TASK TO COMPLETE:
Set out each line from the following listing that includes the word "Domain".

EXTRACTED RECORDS:
========

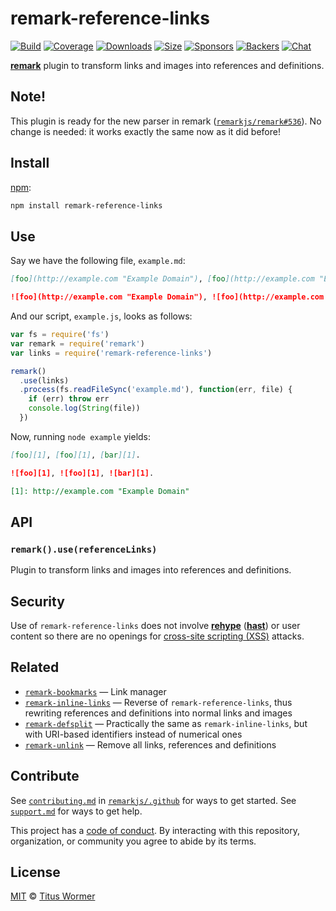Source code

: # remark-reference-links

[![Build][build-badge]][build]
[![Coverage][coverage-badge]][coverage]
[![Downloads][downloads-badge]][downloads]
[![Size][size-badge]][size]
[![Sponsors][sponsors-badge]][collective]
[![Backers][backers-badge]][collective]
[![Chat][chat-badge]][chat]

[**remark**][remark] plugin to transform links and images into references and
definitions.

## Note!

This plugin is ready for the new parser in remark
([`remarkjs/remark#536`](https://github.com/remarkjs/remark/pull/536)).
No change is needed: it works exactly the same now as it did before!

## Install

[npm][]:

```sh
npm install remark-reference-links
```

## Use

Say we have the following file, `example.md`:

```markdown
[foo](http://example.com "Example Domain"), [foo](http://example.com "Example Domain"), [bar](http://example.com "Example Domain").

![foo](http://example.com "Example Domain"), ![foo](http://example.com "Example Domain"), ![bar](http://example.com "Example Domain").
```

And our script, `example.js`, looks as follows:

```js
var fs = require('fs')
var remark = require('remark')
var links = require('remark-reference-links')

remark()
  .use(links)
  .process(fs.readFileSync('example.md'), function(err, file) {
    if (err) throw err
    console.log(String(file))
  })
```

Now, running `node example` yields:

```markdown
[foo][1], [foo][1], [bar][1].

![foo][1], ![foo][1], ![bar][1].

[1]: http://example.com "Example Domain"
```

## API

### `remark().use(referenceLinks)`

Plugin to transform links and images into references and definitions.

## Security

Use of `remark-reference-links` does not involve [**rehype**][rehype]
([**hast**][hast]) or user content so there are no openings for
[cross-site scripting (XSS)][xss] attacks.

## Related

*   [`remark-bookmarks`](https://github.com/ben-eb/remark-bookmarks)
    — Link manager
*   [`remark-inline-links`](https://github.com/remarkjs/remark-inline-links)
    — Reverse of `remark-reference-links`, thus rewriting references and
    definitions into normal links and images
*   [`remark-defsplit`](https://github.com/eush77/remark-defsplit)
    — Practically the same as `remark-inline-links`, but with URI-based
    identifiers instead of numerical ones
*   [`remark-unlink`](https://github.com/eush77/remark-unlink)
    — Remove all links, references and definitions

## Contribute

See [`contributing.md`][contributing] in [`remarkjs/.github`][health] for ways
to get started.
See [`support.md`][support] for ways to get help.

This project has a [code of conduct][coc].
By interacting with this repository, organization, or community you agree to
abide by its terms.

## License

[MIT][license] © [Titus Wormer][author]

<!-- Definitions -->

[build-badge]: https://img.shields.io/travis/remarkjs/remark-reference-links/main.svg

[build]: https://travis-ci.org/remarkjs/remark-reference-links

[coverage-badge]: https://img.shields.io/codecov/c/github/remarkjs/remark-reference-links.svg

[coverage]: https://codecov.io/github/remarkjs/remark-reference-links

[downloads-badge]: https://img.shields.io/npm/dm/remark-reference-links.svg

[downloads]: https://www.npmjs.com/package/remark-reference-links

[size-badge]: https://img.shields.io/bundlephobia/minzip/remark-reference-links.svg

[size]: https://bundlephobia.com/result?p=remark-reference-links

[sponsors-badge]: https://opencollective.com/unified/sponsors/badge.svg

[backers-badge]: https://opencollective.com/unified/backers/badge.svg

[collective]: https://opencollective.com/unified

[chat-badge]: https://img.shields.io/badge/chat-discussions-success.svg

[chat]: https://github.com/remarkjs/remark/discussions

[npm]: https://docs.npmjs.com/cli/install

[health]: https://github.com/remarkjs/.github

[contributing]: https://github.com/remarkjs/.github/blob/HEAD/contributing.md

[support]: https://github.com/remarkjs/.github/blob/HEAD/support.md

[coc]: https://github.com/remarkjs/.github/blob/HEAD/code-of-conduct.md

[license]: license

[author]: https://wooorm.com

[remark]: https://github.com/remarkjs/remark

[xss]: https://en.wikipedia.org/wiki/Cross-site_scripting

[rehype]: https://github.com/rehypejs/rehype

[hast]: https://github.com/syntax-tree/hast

========

ANSWER SPACE:
[foo](http://example.com "Example Domain"), [foo](http://example.com "Example Domain"), [bar](http://example.com "Example Domain").
![foo](http://example.com "Example Domain"), ![foo](http://example.com "Example Domain"), ![bar](http://example.com "Example Domain").
[1]: http://example.com "Example Domain"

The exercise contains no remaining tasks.